Sie setzte die Befragung mit Stefanie Küttlings fort. Die war immer noch aufgebracht und wütend, denn sie hatte Angst, dass etwas von dem Pech auf sie abfärben würde.
„Frau Küttlings, es gibt Aussagen, dass Ihr Kollege sich Sandy in sein Zimmer geholt und mit ihr Geschlechtsverkehr gehabt hat. Die Gerichtsmedizin hat das auch für die Mordnacht bestätigt, aber es konnte kein Sperma nachgewiesen werden, also kann Sandy auch mit jemand anderem geschlafen haben. Haben Sie in der Nacht davor etwas bemerkt?“
„Nein, er war dran mit der Nachtwache, ich habe geschlafen. Es wäre aber kein Problem gewesen, sich jemanden ins Zimmer zu holen, denn das Haus war fantastisch isoliert.“
Ihr Ton war genauso eisig wie ihr Gesichtsausdruck. Wenn es hart auf hart kam, würde sie den Lehrer ans Messer liefern.
„Können Sie sich vorstellen, dass Sandy dieses Bild ohne das Wissen ihres Lehrers angefertigt hat?“
„Nein, so clever war das Mädchen nicht.“
„Wie war Ihr Verhältnis zu Jakob?“
„Es war kein Verhältnis. Ich verbitte mir da jede Unterstellung.“
„Das sagte er auch, Sie sind nur Kollegen. Und er hat sich Ihnen gegenüber immer korrekt verhalten?“
Stefanie nickte, denn das entsprach der Wahrheit.

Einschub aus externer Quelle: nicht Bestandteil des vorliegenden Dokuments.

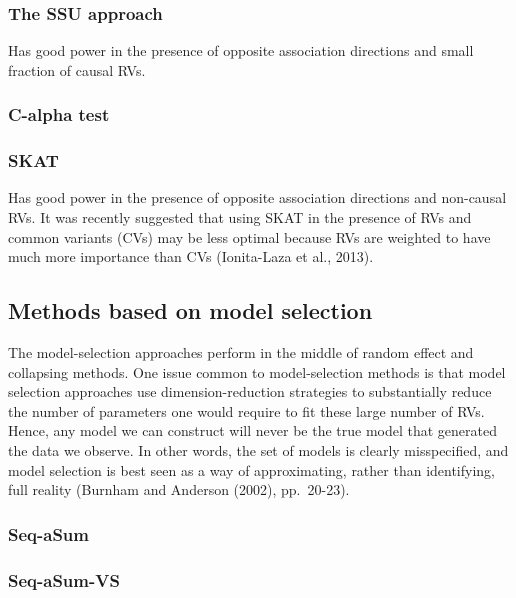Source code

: \documentclass[]{book}
\theoremstyle{definition}
\theoremstyle{definition}
\theoremstyle{definition}
\theoremstyle{remark}
\begin{document}
\subsubsection{The SSU approach}\label{the-ssu-approach}

Has good power in the presence of opposite association directions and
small fraction of causal RVs.

\subsubsection{C-alpha test}\label{c-alpha-test}

\subsubsection{SKAT}\label{skat}

Has good power in the presence of opposite association directions and
non-causal RVs. It was recently suggested that using SKAT in the
presence of RVs and common variants (CVs) may be less optimal because
RVs are weighted to have much more importance than CVs (Ionita-Laza et
al., 2013).

\subsection{Methods based on model
selection}\label{methods-based-on-model-selection}

The model-selection approaches perform in the middle of random eﬀect and
collapsing methods. One issue common to model-selection methods is that
model selection approaches use dimension-reduction strategies to
substantially reduce the number of parameters one would require to ﬁt
these large number of RVs. Hence, any model we can construct will never
be the true model that generated the data we observe. In other words,
the set of models is clearly misspeciﬁed, and model selection is best
seen as a way of approximating, rather than identifying, full reality
(Burnham and Anderson (2002), pp.~20-23).

\subsubsection{Seq-aSum}\label{seq-asum}

\subsubsection{Seq-aSum-VS}\label{seq-asum-vs}
\end{document}
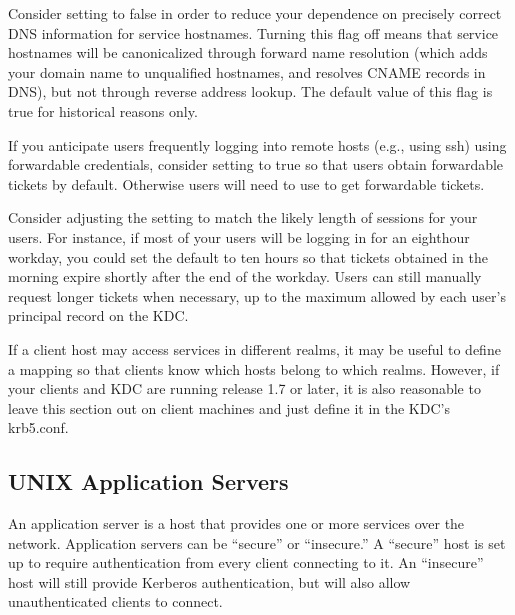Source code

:\documentclass[letterpaper,10pt,english]{sphinxmanual}
\begin{document}
\sphinxAtStartPar
Consider setting  to false in order to reduce your dependence
on precisely correct DNS information for service hostnames.  Turning
this flag off means that service hostnames will be canonicalized
through forward name resolution (which adds your domain name to
unqualified hostnames, and resolves CNAME records in DNS), but not
through reverse address lookup.  The default value of this flag is
true for historical reasons only.

\sphinxAtStartPar
If you anticipate users frequently logging into remote hosts
(e.g., using ssh) using forwardable credentials, consider setting
 to true so that users obtain forwardable tickets by
default.  Otherwise users will need to use  to get
forwardable tickets.

\sphinxAtStartPar
Consider adjusting the  setting to match the likely
length of sessions for your users.  For instance, if most of your
users will be logging in for an eight\sphinxhyphen{}hour workday, you could set the
default to ten hours so that tickets obtained in the morning expire
shortly after the end of the workday.  Users can still manually
request longer tickets when necessary, up to the maximum allowed by
each user’s principal record on the KDC.

\sphinxAtStartPar
If a client host may access services in different realms, it may be
useful to define a {\hyperref[\detokenize{admin/conf_files/krb5_conf:domain-realm}]{}} mapping so that clients know
which hosts belong to which realms.  However, if your clients and KDC
are running release 1.7 or later, it is also reasonable to leave this
section out on client machines and just define it in the KDC’s
krb5.conf.


\subsection{UNIX Application Servers}
\label{\detokenize{admin/install_appl_srv:unix-application-servers}}\label{\detokenize{admin/install_appl_srv::doc}}
\sphinxAtStartPar
An application server is a host that provides one or more services
over the network.  Application servers can be “secure” or “insecure.”
A “secure” host is set up to require authentication from every client
connecting to it.  An “insecure” host will still provide Kerberos
authentication, but will also allow unauthenticated clients to
connect.
\end{document}
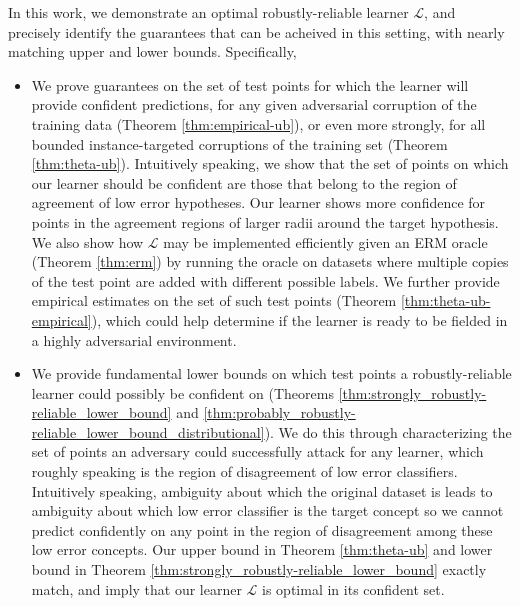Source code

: \documentclass[11pt]{article}
\newcommand{\0}{\mathbf{0}}
\newcommand{\1}{\mathbf{1}}
\newcommand{\cL}{\mathcal{L}}
\begin{document}
In this work, we demonstrate an optimal robustly-reliable learner $\cL$, and precisely identify the guarantees that can be acheived in this setting, with nearly matching  upper and lower bounds. Specifically,



\begin{itemize}[leftmargin=*] \itemsep -1pt
\item We prove guarantees on the set of test points for which the learner will provide confident predictions, for any given adversarial corruption of the training data (Theorem \ref{thm:empirical-ub}), or even more strongly, for all bounded instance-targeted corruptions of the training set (Theorem \ref{thm:theta-ub}). Intuitively speaking, we show that the set of points on which our learner should be confident are those that belong to the region of agreement of low error hypotheses.   Our learner shows more confidence for points in the agreement regions of larger radii around the target hypothesis. We also show how $\cL$ may be implemented efficiently given an ERM oracle (Theorem \ref{thm:erm}) by running the oracle on datasets where multiple copies of the test point are added with different possible labels. We further provide empirical estimates on the set of such test points (Theorem \ref{thm:theta-ub-empirical}), which could help determine if the learner is ready to be fielded in a highly adversarial environment.


\item We provide fundamental lower bounds on which test points a robustly-reliable learner could possibly be confident on (Theorems \ref{thm:strongly_robustly-reliable_lower_bound} and \ref{thm:probably_robustly-reliable_lower_bound_distributional}). We do this through characterizing the set of points an adversary could successfully attack for any learner, which roughly speaking is the region of disagreement of low error classifiers. Intuitively speaking, ambiguity about which the original dataset is leads to ambiguity about which low error classifier is the target concept so we cannot predict confidently on any point in the region of disagreement among these low error concepts.
Our upper bound in Theorem \ref{thm:theta-ub} and lower bound in Theorem \ref{thm:strongly_robustly-reliable_lower_bound} exactly match, and imply that our learner $\cL$ is optimal in its confident set. 



\end{itemize}
\end{document}
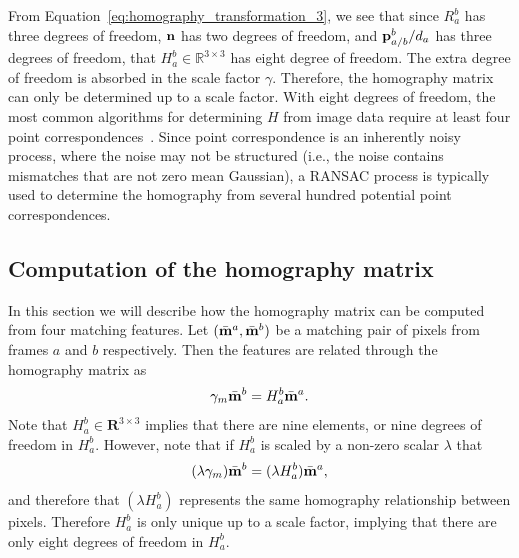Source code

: From Equation~\eqref{eq:homography_transformation_3}, we see that since $R_a^b$ has three degrees of freedom, $\mathbf{n}$ has two degrees of freedom, and $\mathbf{p}_{a/b}^b/d_a$ has three degrees of freedom, that $H_a^b\in\mathbb{R}^{3\times 3}$ has eight degree of freedom.  The extra degree of freedom is absorbed in the scale factor $\gamma$.  Therefore,  the homography matrix can only be determined up to a scale factor.  With eight degrees of freedom, the most common algorithms for determining $H$ from image data require at least four point correspondences~\cite{HartleyZisserman03}.  Since point correspondence is an inherently noisy process, where the noise may not be structured (i.e., the noise contains mismatches that are not zero mean Gaussian), a RANSAC process is typically used to determine the homography from several hundred potential point correspondences.  

\subsection{Computation of the homography matrix}

In this section we will describe how the homography matrix can be computed from four matching features.  Let $(\bar{\mathbf{m}}^a, \bar{\mathbf{m}}^b)$ be a matching pair of pixels from frames $a$ and $b$ respectively.  Then the features are related through the homography matrix as
\[
\gamma_m \bar{\mathbf{m}}^b = H_a^b \bar{\mathbf{m}}^a.
\]
Note that $H_a^b \in \mathbf{R}^{3\times 3}$ implies that there are nine elements, or nine degrees of freedom in $H_a^b$.  However, note that if $H_a^b$ is scaled by a non-zero scalar $\lambda$ that
\[
(\lambda\gamma_m) \bar{\mathbf{m}}^b = (\lambda H_a^b) \bar{\mathbf{m}}^a,
\]
and therefore that $(\lambda H_a^b)$ represents the same homography relationship between pixels.  Therefore $H_a^b$ is only unique up to a scale factor, implying that there are only eight degrees of freedom in $H_a^b$.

„Aber wenn er auf kleine Mädchen abgefahren ist, dann ist das logisch. Für so einen Kinderficker bin ich zu alt.“
„Wenn sich herausstellt, dass das Foto ein Fake ist, wie leben Sie dann mit den harten Worten?“
Stefanie sah Delia jetzt erstaunt an.
„Sie glauben diesem Mann doch nicht etwa? So ein Schwein muss seine Grenzen aufgezeigt bekommen. Aber wahrscheinlich hat er sie mit seinem netten Getue und seinen Strahle-Äuglein auch schon ganz wuschig gemacht.“
„So wie Sie?“
„Pffff.“
„Gab es noch andere Kolleginnen, die Jakob Wildmann gerne nähergekommen wären?“
„Keine Ahnung. So gut kennen wir uns nicht. Haben Sie schon mal überlegt, dass er das arme Mädchen zum Schweigen gebracht hat?“
„Wir überlegen immer alles sehr genau. Das war es dann, Frau Küttlings, Sie dürfen gehen und mir die nächste Dame schicken.“
Die Befragungen gingen weiter, aber die anderen Kollegen hielten sich mit ihren Aussagen sehr bedeckt. Entweder hatten sie keine Meinung, oder aber sie verschwiegen die sehr gut.
Nach zwei Stunden steckte sie den Kopf durch die nächste Tür, wo nun auch Roberto den letzten rausgeschickt hatte.
„Hunger“, sagte Delia knapp und ihr Kollege nickte.